Comment: Apple doesn't own a data path (Score 1) 233

by Animats (#40202063) Attached to: DirecTV CEO Scoffs At Competition From Apple TV

DirectTV has a satellite downlink, with their own satellites and antennas. AppleTV just has the Internet. Only in countries with net neutrality will Apple TV win out over the offerings of cable TV companies and telcos. The Comcast 300MB data cap is good for maybe 60-70 hours of HD video. Average American TV consumption is 5 hours a day.

Comment: What relative cost did to newsgathering (Score 1) 176

by Animats (#40191559) Attached to: War and Nookd — eBook Regex Gone Haywire

You'd think that cutting down the reproduction and stocking costs of a book would free up money for other tasks, but in fact what happens is that editing, design and promotion become an opportunity for cutting what is now a more significant proportion of expenses.

Right. That's what happened to newspapers. Newspaper production used to require a huge labor force. Look at all those people. 67 linotypes! A room full of proofreaders to catch typesetting errors. Hundreds of people moving paper around, making printing plates, loading them onto presses, running the presses, handling the printed newspapers. Compared to the army needed to print the papers, the reporting staff was tiny, a small expense. The reporting and editing staff, the composing room, and the printing plant were all in the same building. Any separation would slow things down, and the competition would "scoop" them.

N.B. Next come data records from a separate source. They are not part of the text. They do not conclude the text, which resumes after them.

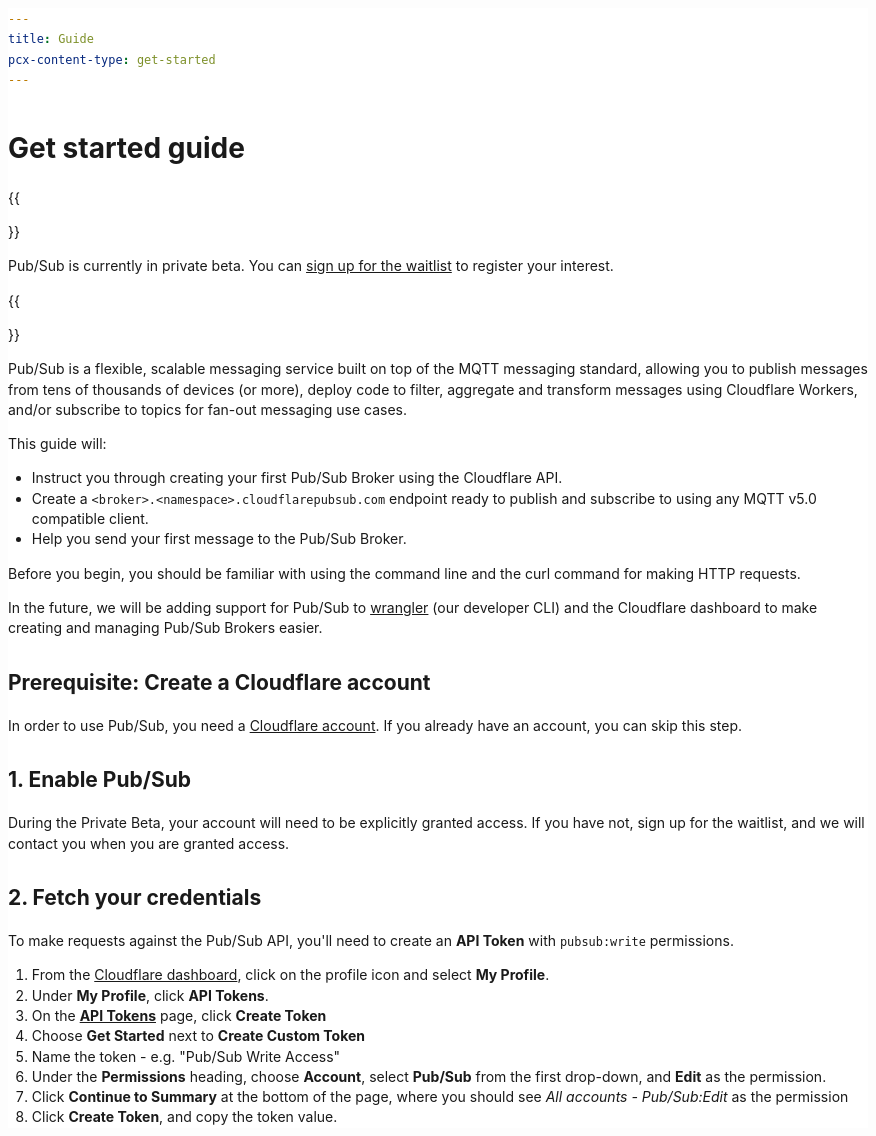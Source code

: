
 ```yaml
---
title: Guide
pcx-content-type: get-started
---
```


# Get started guide

{{<Aside type="note">}}

Pub/Sub is currently in private beta. You can [sign up for the waitlist](https://www.cloudflare.com/cloudflare-pub-sub-lightweight-messaging-private-beta/) to register your interest.

{{</Aside>}}

Pub/Sub is a flexible, scalable messaging service built on top of the MQTT messaging standard, allowing you to publish messages from tens of thousands of devices (or more), deploy code to filter, aggregate and transform messages using Cloudflare Workers, and/or subscribe to topics for fan-out messaging use cases.

This guide will:

- Instruct you through creating your first Pub/Sub Broker using the Cloudflare API.
- Create a `<broker>.<namespace>.cloudflarepubsub.com` endpoint ready to publish and subscribe to using any MQTT v5.0 compatible client.
- Help you send your first message to the Pub/Sub Broker.

Before you begin, you should be familiar with using the command line and the curl command for making HTTP requests.

In the future, we will be adding support for Pub/Sub to [wrangler](/workers/wrangler/) (our developer CLI) and the Cloudflare dashboard to make creating and managing Pub/Sub Brokers easier.

## Prerequisite: Create a Cloudflare account

In order to use Pub/Sub, you need a [Cloudflare account](/fundamentals/get-started/setup/account-setup/). If you already have an account, you can skip this step.

## 1. Enable Pub/Sub

During the Private Beta, your account will need to be explicitly granted access. If you have not, sign up for the waitlist, and we will contact you when you are granted access.

## 2. Fetch your credentials

To make requests against the Pub/Sub API, you'll need to create an **API Token** with `pubsub:write` permissions.

1. From the [Cloudflare dashboard](https://dash.cloudflare.com), click on the profile icon and select **My Profile**.
2. Under **My Profile**, click **API Tokens**.
3. On the [**API Tokens**](https://dash.cloudflare.com/profile/api-tokens) page, click **Create Token**
4. Choose **Get Started** next to **Create Custom Token** 
5. Name the token - e.g. "Pub/Sub Write Access"
6. Under the **Permissions** heading, choose **Account**, select **Pub/Sub** from the first drop-down, and **Edit** as the permission.
7. Click **Continue to Summary** at the bottom of the page, where you should see _All accounts - Pub/Sub:Edit_ as the permission
8. Click **Create Token**, and copy the token value.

Now compare a modern large newspaper plant. There are people around, but not many. There's essentially no direct labor. All paper and plate handling is mechanized. The files to be printed are created elsewhere and come in over a data connection. The printed newspapers leave in big trucks. Many different papers are printed in the same plant. The plant is far from the reporting and editorial staff, and is run by a separate corporation from the "newspaper".

So, to newspaper management, reporters are now the big labor cost, the first thing to cut.

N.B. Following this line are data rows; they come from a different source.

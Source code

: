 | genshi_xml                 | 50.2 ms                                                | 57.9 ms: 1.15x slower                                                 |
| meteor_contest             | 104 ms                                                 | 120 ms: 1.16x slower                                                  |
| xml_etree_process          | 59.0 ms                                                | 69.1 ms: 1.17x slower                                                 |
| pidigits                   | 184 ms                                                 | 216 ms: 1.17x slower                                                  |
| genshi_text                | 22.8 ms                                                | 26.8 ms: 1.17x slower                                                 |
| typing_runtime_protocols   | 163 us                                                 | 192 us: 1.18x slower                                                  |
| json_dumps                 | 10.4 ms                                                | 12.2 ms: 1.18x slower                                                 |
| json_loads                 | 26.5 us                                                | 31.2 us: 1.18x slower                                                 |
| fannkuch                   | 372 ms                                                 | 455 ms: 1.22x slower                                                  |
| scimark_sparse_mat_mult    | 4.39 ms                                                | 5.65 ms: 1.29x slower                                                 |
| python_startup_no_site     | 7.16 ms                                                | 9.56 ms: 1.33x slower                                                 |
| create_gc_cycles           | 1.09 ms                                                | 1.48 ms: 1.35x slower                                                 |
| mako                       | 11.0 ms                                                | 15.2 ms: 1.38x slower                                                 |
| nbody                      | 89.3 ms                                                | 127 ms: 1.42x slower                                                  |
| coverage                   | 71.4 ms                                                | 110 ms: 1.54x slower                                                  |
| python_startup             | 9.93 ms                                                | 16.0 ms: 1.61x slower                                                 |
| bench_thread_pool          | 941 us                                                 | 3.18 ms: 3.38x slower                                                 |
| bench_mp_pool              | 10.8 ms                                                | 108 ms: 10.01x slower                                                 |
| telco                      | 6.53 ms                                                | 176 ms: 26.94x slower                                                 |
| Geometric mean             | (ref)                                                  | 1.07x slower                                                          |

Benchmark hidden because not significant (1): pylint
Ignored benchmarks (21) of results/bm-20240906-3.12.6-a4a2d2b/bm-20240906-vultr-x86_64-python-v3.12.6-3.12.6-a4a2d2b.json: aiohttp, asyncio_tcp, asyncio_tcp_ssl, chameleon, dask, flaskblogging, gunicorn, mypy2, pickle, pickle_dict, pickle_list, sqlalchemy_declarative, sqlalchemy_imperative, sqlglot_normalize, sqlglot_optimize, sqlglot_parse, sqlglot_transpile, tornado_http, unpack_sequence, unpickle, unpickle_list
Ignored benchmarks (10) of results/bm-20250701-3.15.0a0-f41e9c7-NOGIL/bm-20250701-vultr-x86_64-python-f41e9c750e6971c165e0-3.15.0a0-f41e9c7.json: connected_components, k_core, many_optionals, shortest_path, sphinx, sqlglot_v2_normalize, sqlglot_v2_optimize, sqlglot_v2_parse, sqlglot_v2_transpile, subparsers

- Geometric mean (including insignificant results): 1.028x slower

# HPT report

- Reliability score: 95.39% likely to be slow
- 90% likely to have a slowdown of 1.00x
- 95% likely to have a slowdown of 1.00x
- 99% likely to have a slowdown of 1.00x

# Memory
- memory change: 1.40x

Comment: Re:Stupid article. Important point. (Score 1) 152

by Animats (#40190395) Attached to: The Cost of Crappy Security In Software Infrastructure

The intent of the new syntax is that &char[n] buf means passing a reference to an array of size n. char[n] is an array type, something C currently lacks. Syntax like this is needed so that you can have casts to array types.

I've had a few go-rounds at this syntax problem. See "Strict pointers for C". Unfortunately, there's no solution that's backwards-compatible with existing code. However, mixing files of old-style and new-style code is possible, and mechanical conversion of old-style code to new-style code looks possible.

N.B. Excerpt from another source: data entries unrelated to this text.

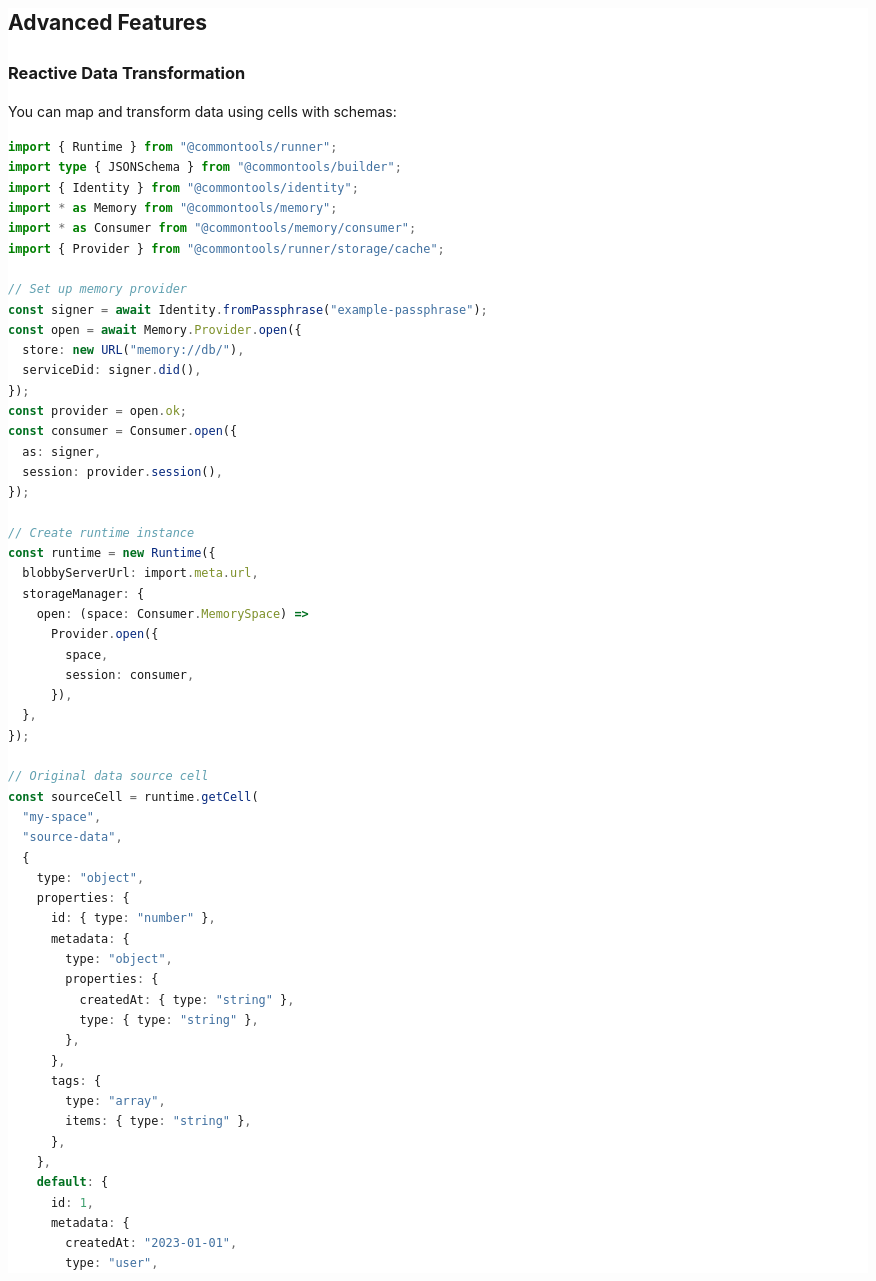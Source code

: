 ## Advanced Features

### Reactive Data Transformation

You can map and transform data using cells with schemas:

```typescript
import { Runtime } from "@commontools/runner";
import type { JSONSchema } from "@commontools/builder";
import { Identity } from "@commontools/identity";
import * as Memory from "@commontools/memory";
import * as Consumer from "@commontools/memory/consumer";
import { Provider } from "@commontools/runner/storage/cache";

// Set up memory provider
const signer = await Identity.fromPassphrase("example-passphrase");
const open = await Memory.Provider.open({
  store: new URL("memory://db/"),
  serviceDid: signer.did(),
});
const provider = open.ok;
const consumer = Consumer.open({
  as: signer,
  session: provider.session(),
});

// Create runtime instance
const runtime = new Runtime({
  blobbyServerUrl: import.meta.url,
  storageManager: {
    open: (space: Consumer.MemorySpace) =>
      Provider.open({
        space,
        session: consumer,
      }),
  },
});

// Original data source cell
const sourceCell = runtime.getCell(
  "my-space",
  "source-data",
  {
    type: "object",
    properties: {
      id: { type: "number" },
      metadata: {
        type: "object",
        properties: {
          createdAt: { type: "string" },
          type: { type: "string" },
        },
      },
      tags: {
        type: "array",
        items: { type: "string" },
      },
    },
    default: {
      id: 1,
      metadata: {
        createdAt: "2023-01-01",
        type: "user",
```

It's worth looking at this again now that C's market share is back above that of C++.

Comment: Same here (Score 1) 409

by KalvinB (#40189239) Attached to: Ask Slashdot: What To Do With a Math Degree?

I have a BA in Math and am 2 credits away from an MA in Secondary Education. I've been a web developer for about 10 years now. A math degree is pretty much universally applicable to any profession. Just doing student teaching I found a school district I'll never set for in or have my daughter set foot in. I've had jobs not work out. I live in AZ and currently work for a company in CT and have a handful of other clients. My boss in CT recently mentioned that he may be able to get some work in Data Analysis since I have a math background. There's tons of opportunity out there if you know math. And apparently he's billing his clients at over $200 an hour to do analysis. So it's lucrative as well if you can find work. I'm not sure what entry level pay would be.

It doesn't matter what career you are in, you're going to find places that you just don't fit. You can't change a company. You can't change a district. And you're probably not going to change yourself, so try a different company or district.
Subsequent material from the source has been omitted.